[[ EXCERPTED DATA open ]]

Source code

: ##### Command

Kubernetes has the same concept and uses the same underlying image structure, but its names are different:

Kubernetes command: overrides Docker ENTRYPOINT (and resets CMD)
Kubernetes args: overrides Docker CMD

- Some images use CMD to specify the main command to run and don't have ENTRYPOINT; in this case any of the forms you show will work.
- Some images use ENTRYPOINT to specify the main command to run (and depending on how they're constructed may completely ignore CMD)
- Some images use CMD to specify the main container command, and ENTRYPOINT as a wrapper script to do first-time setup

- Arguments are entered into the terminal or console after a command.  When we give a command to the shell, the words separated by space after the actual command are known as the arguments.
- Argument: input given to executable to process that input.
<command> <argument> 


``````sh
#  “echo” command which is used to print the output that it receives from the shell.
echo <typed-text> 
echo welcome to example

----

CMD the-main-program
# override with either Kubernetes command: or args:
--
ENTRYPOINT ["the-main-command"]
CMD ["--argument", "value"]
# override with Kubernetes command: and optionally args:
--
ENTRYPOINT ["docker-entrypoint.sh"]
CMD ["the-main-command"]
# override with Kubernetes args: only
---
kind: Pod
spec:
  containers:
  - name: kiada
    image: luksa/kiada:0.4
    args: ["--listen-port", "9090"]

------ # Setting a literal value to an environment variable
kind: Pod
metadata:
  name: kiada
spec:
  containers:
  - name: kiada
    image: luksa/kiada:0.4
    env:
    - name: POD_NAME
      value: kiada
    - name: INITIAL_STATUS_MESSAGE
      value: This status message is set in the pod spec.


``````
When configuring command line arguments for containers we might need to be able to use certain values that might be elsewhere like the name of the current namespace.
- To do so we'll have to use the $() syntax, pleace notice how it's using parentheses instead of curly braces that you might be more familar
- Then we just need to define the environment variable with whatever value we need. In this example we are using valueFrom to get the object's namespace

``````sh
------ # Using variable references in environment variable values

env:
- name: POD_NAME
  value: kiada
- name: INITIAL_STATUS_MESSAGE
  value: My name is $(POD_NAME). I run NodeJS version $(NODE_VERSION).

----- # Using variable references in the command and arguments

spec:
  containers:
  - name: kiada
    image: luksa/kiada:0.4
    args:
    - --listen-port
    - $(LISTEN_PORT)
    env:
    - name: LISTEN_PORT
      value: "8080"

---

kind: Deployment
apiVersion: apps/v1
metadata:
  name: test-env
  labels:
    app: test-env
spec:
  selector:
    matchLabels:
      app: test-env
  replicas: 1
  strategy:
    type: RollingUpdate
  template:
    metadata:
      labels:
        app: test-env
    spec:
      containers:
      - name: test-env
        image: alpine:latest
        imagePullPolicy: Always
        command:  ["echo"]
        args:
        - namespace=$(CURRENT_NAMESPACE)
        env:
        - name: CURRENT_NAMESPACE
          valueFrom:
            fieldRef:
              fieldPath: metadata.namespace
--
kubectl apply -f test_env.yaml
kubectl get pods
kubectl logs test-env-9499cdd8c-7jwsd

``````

[[ EXCERPTED DATA closed ]]

ACTIVITY | Reproduce the entries above exactly, starting at their first line and finishing with the line that contains "- Some images use CMD to specify the main container".

RESPONSE FOR THIS EXERCISE |
Source code

: ##### Command

Kubernetes has the same concept and uses the same underlying image structure, but its names are different:

Kubernetes command: overrides Docker ENTRYPOINT (and resets CMD)
Kubernetes args: overrides Docker CMD

- Some images use CMD to specify the main command to run and don't have ENTRYPOINT; in this case any of the forms you show will work.
- Some images use ENTRYPOINT to specify the main command to run (and depending on how they're constructed may completely ignore CMD)
- Some images use CMD to specify the main container command, and ENTRYPOINT as a wrapper script to do first-time setup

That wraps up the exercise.